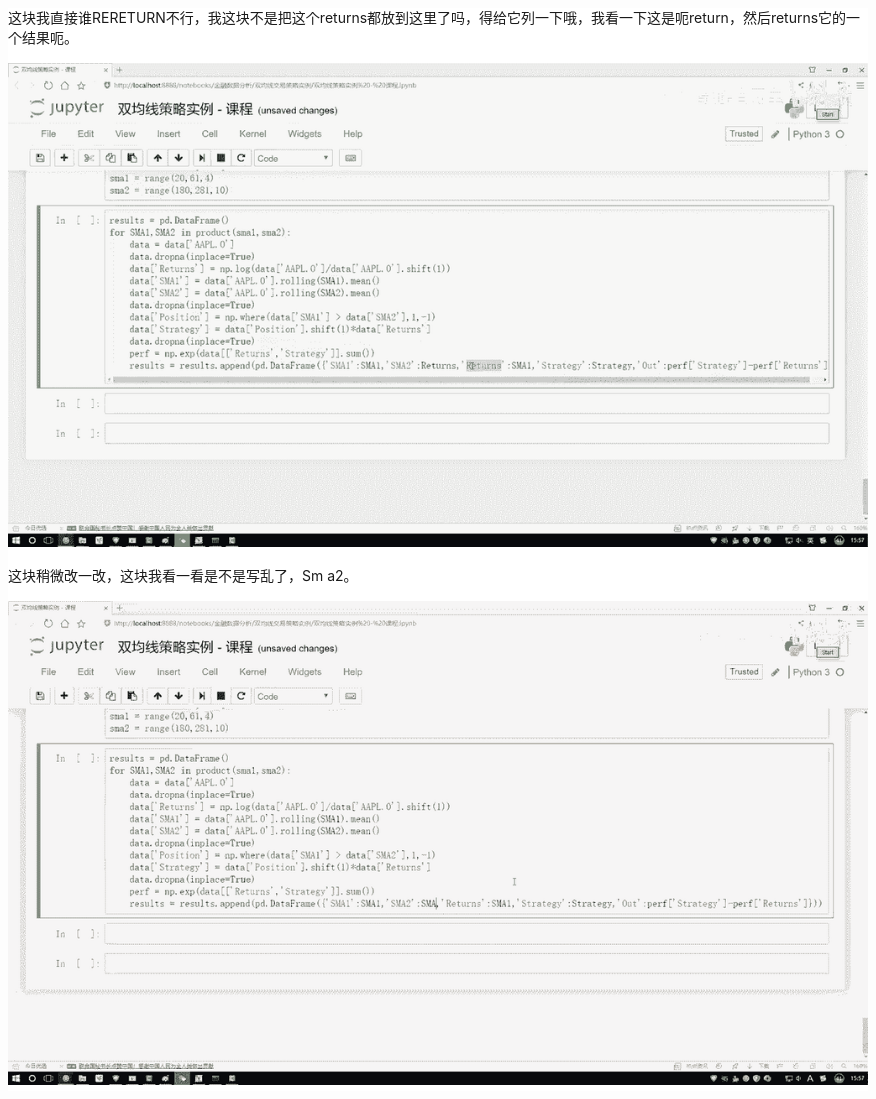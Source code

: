 这块我直接谁RERETURN不行，我这块不是把这个returns都放到这里了吗，得给它列一下哦，我看一下这是呃return，然后returns它的一个结果呃。



![](img/f3dc872b4345d5d7b3a2a25b225552b1_74.png)

这块稍微改一改，这块我看一看是不是写乱了，Sm a2。

![](img/f3dc872b4345d5d7b3a2a25b225552b1_76.png)
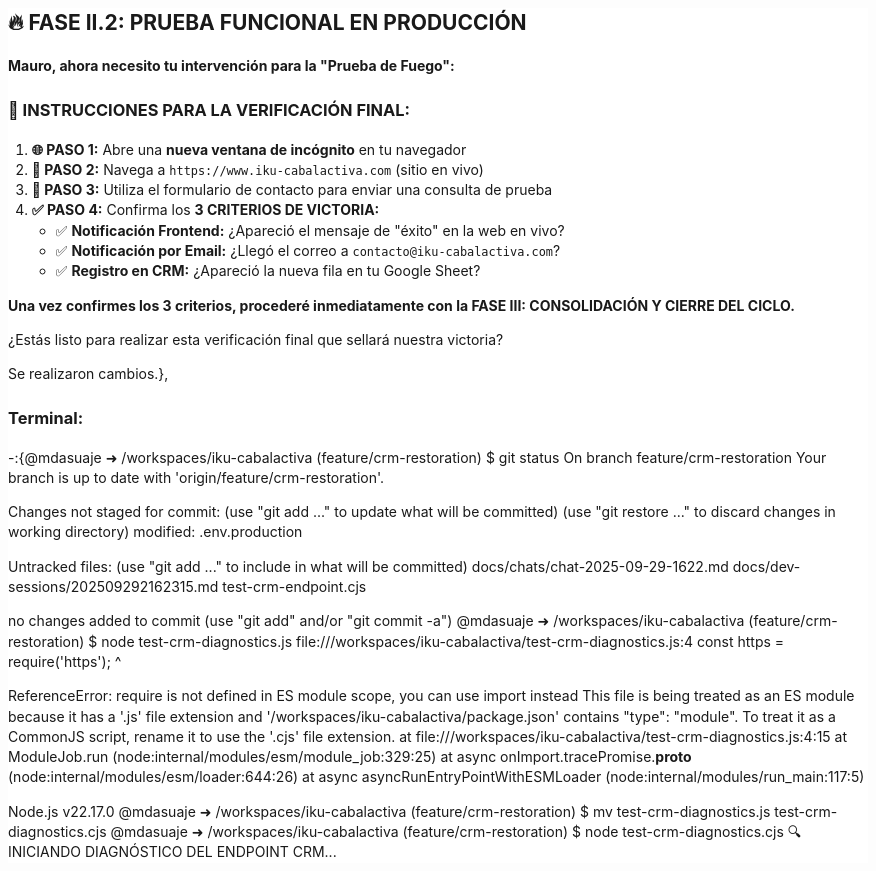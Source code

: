 ## 🔥 **FASE II.2: PRUEBA FUNCIONAL EN PRODUCCIÓN**

**Mauro, ahora necesito tu intervención para la "Prueba de Fuego":**

### **🎯 INSTRUCCIONES PARA LA VERIFICACIÓN FINAL:**

1. **🌐 PASO 1:** Abre una **nueva ventana de incógnito** en tu navegador
2. **🎯 PASO 2:** Navega a `https://www.iku-cabalactiva.com` (sitio en vivo)
3. **📝 PASO 3:** Utiliza el formulario de contacto para enviar una consulta de prueba
4. **✅ PASO 4:** Confirma los **3 CRITERIOS DE VICTORIA:**
   - ✅ **Notificación Frontend:** ¿Apareció el mensaje de "éxito" en la web en vivo?
   - ✅ **Notificación por Email:** ¿Llegó el correo a `contacto@iku-cabalactiva.com`?
   - ✅ **Registro en CRM:** ¿Apareció la nueva fila en tu Google Sheet?

**Una vez confirmes los 3 criterios, procederé inmediatamente con la FASE III: CONSOLIDACIÓN Y CIERRE DEL CICLO.**

¿Estás listo para realizar esta verificación final que sellará nuestra victoria?

Se realizaron cambios.},
### Terminal:
-:{@mdasuaje ➜ /workspaces/iku-cabalactiva (feature/crm-restoration) $ git status
On branch feature/crm-restoration
Your branch is up to date with 'origin/feature/crm-restoration'.

Changes not staged for commit:
  (use "git add <file>..." to update what will be committed)
  (use "git restore <file>..." to discard changes in working directory)
        modified:   .env.production

Untracked files:
  (use "git add <file>..." to include in what will be committed)
        docs/chats/chat-2025-09-29-1622.md
        docs/dev-sessions/202509292162315.md
        test-crm-endpoint.cjs

no changes added to commit (use "git add" and/or "git commit -a")
@mdasuaje ➜ /workspaces/iku-cabalactiva (feature/crm-restoration) $ node test-crm-diagnostics.js
file:///workspaces/iku-cabalactiva/test-crm-diagnostics.js:4
const https = require('https');
              ^

ReferenceError: require is not defined in ES module scope, you can use import instead
This file is being treated as an ES module because it has a '.js' file extension and '/workspaces/iku-cabalactiva/package.json' contains "type": "module". To treat it as a CommonJS script, rename it to use the '.cjs' file extension.
    at file:///workspaces/iku-cabalactiva/test-crm-diagnostics.js:4:15
    at ModuleJob.run (node:internal/modules/esm/module_job:329:25)
    at async onImport.tracePromise.__proto__ (node:internal/modules/esm/loader:644:26)
    at async asyncRunEntryPointWithESMLoader (node:internal/modules/run_main:117:5)

Node.js v22.17.0
@mdasuaje ➜ /workspaces/iku-cabalactiva (feature/crm-restoration) $ mv test-crm-diagnostics.js test-crm-diagnostics.cjs
@mdasuaje ➜ /workspaces/iku-cabalactiva (feature/crm-restoration) $ node test-crm-diagnostics.cjs
🔍 INICIANDO DIAGNÓSTICO DEL ENDPOINT CRM...
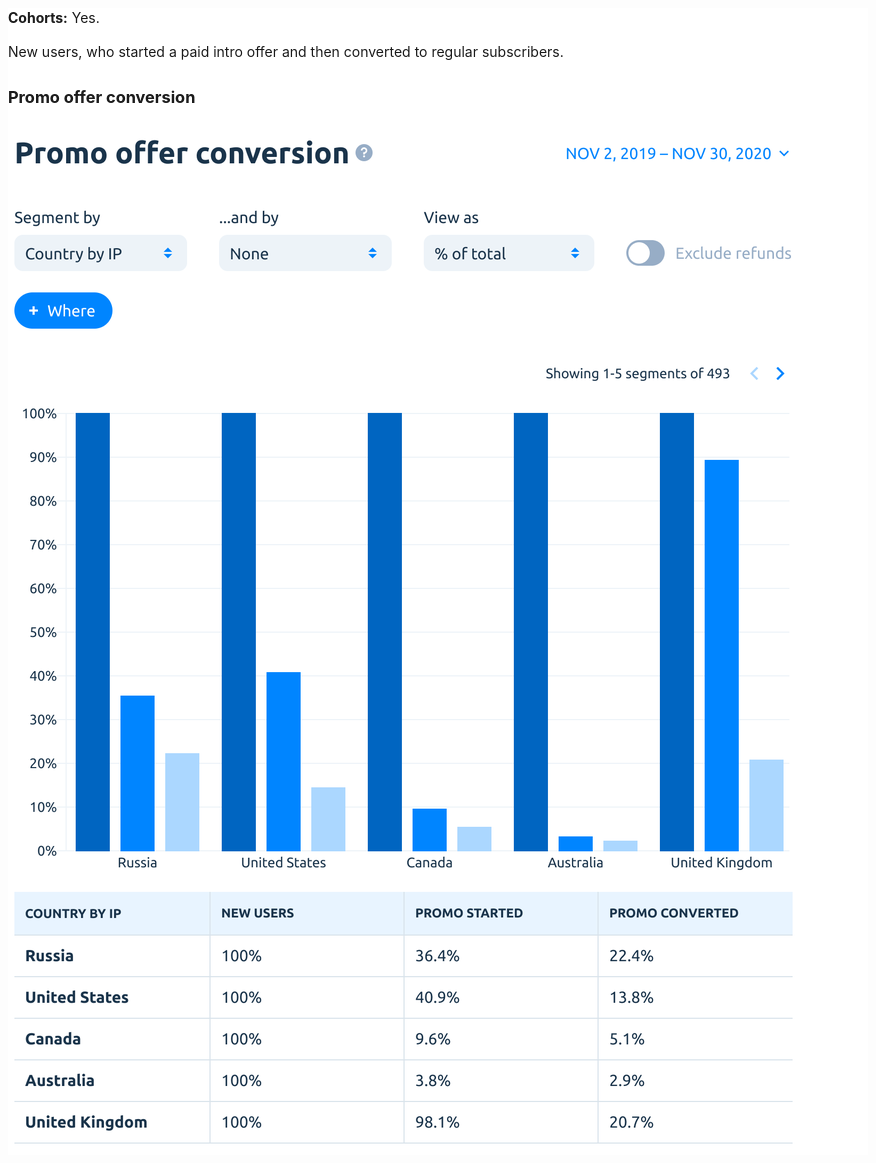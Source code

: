 **Cohorts:** Yes.

New users, who started a paid intro offer and then converted to regular subscribers.

### Promo offer conversion

![](<../.gitbook/assets/Promo offer conversion.png>)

====

# EXERCISE DIRECTIONS:
Reproduce exactly the lines of the records above from the one with "- ✅ **Notificación Frontend:**" to the one with "update what will be committed)", both included, and leave out everything else.

# COMPLETED TASK:
   - ✅ **Notificación Frontend:** ¿Apareció el mensaje de "éxito" en la web en vivo?
   - ✅ **Notificación por Email:** ¿Llegó el correo a `contacto@iku-cabalactiva.com`?
   - ✅ **Registro en CRM:** ¿Apareció la nueva fila en tu Google Sheet?

**Una vez confirmes los 3 criterios, procederé inmediatamente con la FASE III: CONSOLIDACIÓN Y CIERRE DEL CICLO.**

¿Estás listo para realizar esta verificación final que sellará nuestra victoria?

Se realizaron cambios.},
### Terminal:
-:{@mdasuaje ➜ /workspaces/iku-cabalactiva (feature/crm-restoration) $ git status
On branch feature/crm-restoration
Your branch is up to date with 'origin/feature/crm-restoration'.

Changes not staged for commit:
  (use "git add <file>..." to update what will be committed)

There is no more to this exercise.